Data for this exercise

----

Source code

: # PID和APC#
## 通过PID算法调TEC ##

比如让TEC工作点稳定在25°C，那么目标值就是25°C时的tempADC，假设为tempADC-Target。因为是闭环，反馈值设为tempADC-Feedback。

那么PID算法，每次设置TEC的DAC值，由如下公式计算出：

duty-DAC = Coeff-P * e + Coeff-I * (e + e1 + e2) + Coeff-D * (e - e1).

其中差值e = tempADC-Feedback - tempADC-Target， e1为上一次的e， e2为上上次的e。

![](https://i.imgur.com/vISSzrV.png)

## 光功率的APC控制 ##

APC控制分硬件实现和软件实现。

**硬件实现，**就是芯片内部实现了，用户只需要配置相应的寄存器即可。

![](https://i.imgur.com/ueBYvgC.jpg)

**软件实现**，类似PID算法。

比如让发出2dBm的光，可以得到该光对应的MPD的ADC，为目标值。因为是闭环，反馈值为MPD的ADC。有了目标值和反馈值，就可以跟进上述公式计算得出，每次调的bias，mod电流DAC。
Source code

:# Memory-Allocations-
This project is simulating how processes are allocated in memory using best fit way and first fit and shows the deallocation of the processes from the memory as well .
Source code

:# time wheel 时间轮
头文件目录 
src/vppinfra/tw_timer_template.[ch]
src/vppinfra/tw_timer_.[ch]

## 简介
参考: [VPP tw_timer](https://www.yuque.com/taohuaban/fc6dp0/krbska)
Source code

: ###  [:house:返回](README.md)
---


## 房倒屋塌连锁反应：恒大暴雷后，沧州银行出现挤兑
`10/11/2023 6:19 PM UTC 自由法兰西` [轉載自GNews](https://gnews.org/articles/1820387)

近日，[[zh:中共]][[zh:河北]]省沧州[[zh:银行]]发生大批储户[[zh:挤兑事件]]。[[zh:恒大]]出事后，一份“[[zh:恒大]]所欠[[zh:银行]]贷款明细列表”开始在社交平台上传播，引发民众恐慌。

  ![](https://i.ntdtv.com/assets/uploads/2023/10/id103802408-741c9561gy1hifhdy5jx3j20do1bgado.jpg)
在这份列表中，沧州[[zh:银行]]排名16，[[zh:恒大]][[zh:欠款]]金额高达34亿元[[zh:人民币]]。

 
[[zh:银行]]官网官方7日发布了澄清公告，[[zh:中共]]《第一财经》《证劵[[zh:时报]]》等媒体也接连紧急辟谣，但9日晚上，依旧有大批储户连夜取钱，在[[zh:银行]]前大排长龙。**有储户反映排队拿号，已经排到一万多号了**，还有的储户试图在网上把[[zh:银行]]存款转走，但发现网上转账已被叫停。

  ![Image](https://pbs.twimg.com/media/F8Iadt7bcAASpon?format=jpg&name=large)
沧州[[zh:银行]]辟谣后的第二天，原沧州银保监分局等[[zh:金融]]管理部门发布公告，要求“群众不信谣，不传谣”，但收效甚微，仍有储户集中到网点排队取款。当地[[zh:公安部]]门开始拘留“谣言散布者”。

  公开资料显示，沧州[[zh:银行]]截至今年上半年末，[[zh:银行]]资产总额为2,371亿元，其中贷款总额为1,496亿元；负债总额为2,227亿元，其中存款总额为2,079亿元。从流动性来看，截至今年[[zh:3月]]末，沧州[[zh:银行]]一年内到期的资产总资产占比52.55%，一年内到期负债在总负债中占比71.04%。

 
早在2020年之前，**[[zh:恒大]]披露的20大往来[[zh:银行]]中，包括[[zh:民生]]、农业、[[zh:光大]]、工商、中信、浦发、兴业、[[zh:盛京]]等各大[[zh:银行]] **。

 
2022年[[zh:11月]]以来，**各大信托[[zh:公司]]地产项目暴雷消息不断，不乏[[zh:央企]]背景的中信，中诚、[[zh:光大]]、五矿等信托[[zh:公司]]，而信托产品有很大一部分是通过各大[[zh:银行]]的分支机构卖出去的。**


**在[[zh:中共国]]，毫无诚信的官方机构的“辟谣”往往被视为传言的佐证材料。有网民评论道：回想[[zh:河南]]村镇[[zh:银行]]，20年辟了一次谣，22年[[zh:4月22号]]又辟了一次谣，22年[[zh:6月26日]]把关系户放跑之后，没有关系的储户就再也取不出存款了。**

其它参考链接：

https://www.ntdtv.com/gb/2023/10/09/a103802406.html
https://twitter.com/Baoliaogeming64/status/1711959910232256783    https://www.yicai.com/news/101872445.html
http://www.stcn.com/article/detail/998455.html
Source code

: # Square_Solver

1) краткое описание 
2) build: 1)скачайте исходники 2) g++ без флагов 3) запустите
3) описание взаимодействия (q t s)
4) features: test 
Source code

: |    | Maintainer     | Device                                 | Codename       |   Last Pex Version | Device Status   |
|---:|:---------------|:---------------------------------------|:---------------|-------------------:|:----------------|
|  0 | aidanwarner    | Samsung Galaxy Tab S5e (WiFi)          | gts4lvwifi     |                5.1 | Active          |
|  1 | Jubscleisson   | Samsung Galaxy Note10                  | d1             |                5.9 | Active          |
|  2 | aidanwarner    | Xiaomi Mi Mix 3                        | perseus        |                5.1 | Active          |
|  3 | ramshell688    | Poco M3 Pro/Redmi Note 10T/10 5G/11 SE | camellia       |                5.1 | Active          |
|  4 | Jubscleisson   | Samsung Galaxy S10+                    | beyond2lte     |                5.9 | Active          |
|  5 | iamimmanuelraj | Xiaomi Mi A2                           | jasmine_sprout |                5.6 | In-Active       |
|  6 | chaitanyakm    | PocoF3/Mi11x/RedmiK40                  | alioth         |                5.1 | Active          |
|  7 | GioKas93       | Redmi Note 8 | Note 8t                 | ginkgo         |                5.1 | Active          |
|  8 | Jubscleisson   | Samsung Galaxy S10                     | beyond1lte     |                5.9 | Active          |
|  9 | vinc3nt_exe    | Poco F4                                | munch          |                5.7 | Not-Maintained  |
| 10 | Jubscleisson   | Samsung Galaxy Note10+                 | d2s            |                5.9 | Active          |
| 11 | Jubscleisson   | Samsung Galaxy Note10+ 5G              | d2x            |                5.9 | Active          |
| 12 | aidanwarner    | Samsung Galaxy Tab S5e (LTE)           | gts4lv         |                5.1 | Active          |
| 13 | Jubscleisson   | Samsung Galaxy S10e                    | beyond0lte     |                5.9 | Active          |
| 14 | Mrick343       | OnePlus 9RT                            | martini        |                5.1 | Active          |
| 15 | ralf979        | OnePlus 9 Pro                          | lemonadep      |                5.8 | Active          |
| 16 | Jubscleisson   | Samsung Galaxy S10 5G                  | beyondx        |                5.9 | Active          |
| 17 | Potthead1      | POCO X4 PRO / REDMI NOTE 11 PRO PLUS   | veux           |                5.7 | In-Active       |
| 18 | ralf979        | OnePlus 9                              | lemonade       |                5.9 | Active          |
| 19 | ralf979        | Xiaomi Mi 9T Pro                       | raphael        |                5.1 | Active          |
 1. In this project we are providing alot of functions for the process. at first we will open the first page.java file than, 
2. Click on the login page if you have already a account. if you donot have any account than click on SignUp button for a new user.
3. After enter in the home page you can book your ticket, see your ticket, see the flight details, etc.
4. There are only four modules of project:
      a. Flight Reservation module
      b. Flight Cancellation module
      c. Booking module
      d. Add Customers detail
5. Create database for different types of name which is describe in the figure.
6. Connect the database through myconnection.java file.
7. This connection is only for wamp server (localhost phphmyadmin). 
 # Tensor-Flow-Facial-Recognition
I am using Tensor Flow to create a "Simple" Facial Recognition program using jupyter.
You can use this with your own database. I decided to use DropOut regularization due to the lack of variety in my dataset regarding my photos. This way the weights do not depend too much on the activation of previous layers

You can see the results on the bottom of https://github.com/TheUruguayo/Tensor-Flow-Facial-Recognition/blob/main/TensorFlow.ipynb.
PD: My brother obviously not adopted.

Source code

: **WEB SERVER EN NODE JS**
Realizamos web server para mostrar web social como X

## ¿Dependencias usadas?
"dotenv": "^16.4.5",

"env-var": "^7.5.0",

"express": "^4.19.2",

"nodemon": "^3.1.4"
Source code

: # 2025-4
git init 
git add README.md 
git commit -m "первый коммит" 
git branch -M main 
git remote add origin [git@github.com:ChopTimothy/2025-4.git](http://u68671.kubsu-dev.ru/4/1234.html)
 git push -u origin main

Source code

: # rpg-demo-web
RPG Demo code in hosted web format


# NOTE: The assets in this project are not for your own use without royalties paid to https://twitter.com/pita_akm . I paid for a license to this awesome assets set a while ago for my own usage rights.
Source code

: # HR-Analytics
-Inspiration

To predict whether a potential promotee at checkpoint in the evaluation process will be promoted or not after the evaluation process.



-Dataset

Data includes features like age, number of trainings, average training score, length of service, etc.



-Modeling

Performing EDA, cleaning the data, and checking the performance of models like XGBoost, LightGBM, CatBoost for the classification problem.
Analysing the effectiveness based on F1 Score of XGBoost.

----

Task item
When you reach the line with "src/vppinfra/tw_timer_.[ch]" in the records above, start writing out lines exactly, and stop once the line with "6:19 PM UTC" has been written; include nothing else.

Result
src/vppinfra/tw_timer_.[ch]

## 简介
参考: [VPP tw_timer](https://www.yuque.com/taohuaban/fc6dp0/krbska)
Source code

: ###  [:house:返回](README.md)
---


## 房倒屋塌连锁反应：恒大暴雷后，沧州银行出现挤兑
`10/11/2023 6:19 PM UTC 自由法兰西` [轉載自GNews](https://gnews.org/articles/1820387)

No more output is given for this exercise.